Le 5 décembre 2017, l'Assemblée générale des Nations Unies a approuvé une résolution proposée par l’Organisation des Nations Unies pour l’alimentation et l’agriculture (FAO) sur la pêche durable, déclarant ainsi le 5 juin Journée internationale de lutte contre la pêche illicite, non déclarée et non réglementée (INN). 

Selon, le chargé des pêches et de l’aquaculture au Bureau sous régional de la FAO pour l’Afrique centrale, Lionel kinadjian, la première Journée internationale de la lutte contre la pêche illicite, non déclarée et non réglementée (INN) a ainsi été célébrée pour la première fois le 5 juin 2018. Elle a constitué une importante occasion de souligner les efforts importants déployés à l'échelle mondiale, régionale et nationale pour lutter contre la pêche illégale.

Le fléau de la pêche INN un enjeu planétaire

Pour M. kinadjian, La pêche Illégale, non déclarée non réglementée reste de nos jours l’une des plus grandes menaces pour les écosystèmes. Des estimations indiquent que la valeur annuelle globale de la pêche illégale et non déclarée non réglementée varie entre 10 et 23,5 milliards de dollars des Etats Unis. Cela représente entre un sixième et un tiers des captures mondiales déclarées, soit entre 11 et 26 million de tonnes de poissons par an. Les pertes dues à cette pêche frauduleuse dans les eaux de l'Afrique subsaharienne sont estimées, elles, entre 1 et 1,5 milliards de dollars des Etats Unis par an, soit près d'un quart du total des exportations annuelles de poissons de l'Afrique.

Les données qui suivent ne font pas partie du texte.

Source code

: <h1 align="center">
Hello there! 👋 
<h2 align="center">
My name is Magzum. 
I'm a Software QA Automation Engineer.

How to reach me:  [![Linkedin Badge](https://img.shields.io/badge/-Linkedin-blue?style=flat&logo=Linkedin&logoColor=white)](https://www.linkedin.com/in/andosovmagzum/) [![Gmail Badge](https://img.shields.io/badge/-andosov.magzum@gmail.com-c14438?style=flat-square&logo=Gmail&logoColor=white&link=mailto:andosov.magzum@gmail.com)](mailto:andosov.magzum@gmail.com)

Il ajoute par ailleurs que les effets de cette pêche sont néfastes, en particulier pour les pays côtiers et les petits États insulaires en développement fortement tributaires des pêcheries. Ces effets affectent négativement les économies nationales, les moyens de subsistance des populations, la sécurité alimentaire et nutritionnelle, ainsi que l'environnement.

Les actions de la FAO pour lutter contre la pêche INN en Afrique centrale et au Gabon en particulier

Pour lutter contre le fléau de la Pêche INN la FAO a développé plusieurs instruments juridiques internationaux, tels que le Code de Conduite pour une Pêche Responsable (1995) ; le Plan d’Action International visant à prévenir, à contrecarrer et à l’imiter la pêche Illicite, Non Déclarée, Non Réglementée (2001). 

Parmi ces instrument l’Accord FAO, 2009 relatif aux Mesures du Ressort de l’Etat du Port (AMREP) visant à prévenir, contrecarrer et éliminer la pêche INN a pour but d’empêcher les navires se livrant à des activités de pêche INN d’utiliser les ports et de débarquer leurs prises, en dissuadant ainsi les navires de continuer à opérer et en bloquant l’accès aux produits issus de la pêche INN aux marchés nationaux et internationaux.  Cet Accord international contraignant est entré en vigueur le 5 juin 2016 avec l’adhésion de 25 Etats.

Le Gabon fut le premier Pays africain à adhérer à cet accord le 15 novembre 2013. L'Union Européenne et 50 autres pays ont déposé des instruments d'adhésion pour devenir Parties de cet Accord, et l'engagement politique pour freiner le fléau de la pêche frauduleuse est en hausse constante. En Afrique Centrale, Sao Tomé et Principe a déposé son instrument d’adhésion à l’AMREP le 22 Novembre 2016, et la Guinée Equatoriale est en passe de compléter, très prochainement, son processus d’adhésion.

Au Gabon, la FAO a appuyé le renforcement des capacités institutionnelles de l’Agence Nationale des Pêches et de l’Aquaculture (ANPA) pour lutter contre les pêche INN, à travers le diagnostic approfondi du système de Suivi Contrôle et Surveillance des Pêches, le développement d’un Plan d’actions et d’investissement pluriannuel de la Direction du Suivi Contrôle et Surveillance de pêches de l’ANPA, ainsi que d’un plan de développement pluriannuel du Centre de Surveillance des Pêches qui abrite l’Unité de Surveillance Satellitaire des Navires de pêche. 

Une Stratégie nationale assortie d’un plan d’action qui identifie les besoins prioritaires pour le renforcement des cadres politiques, réglementaires et opérationnelles a également été élaboré pour la mise en conformité avec l’Accord relatif aux mesures du Ressort de l’Etat du port et d’autres instruments internationaux auxquels le Gabon a adhéré. La mobilisation des ressources par la FAO pour répondre aux priorités identifiées dans ce plan d’action sont actuellement en cours.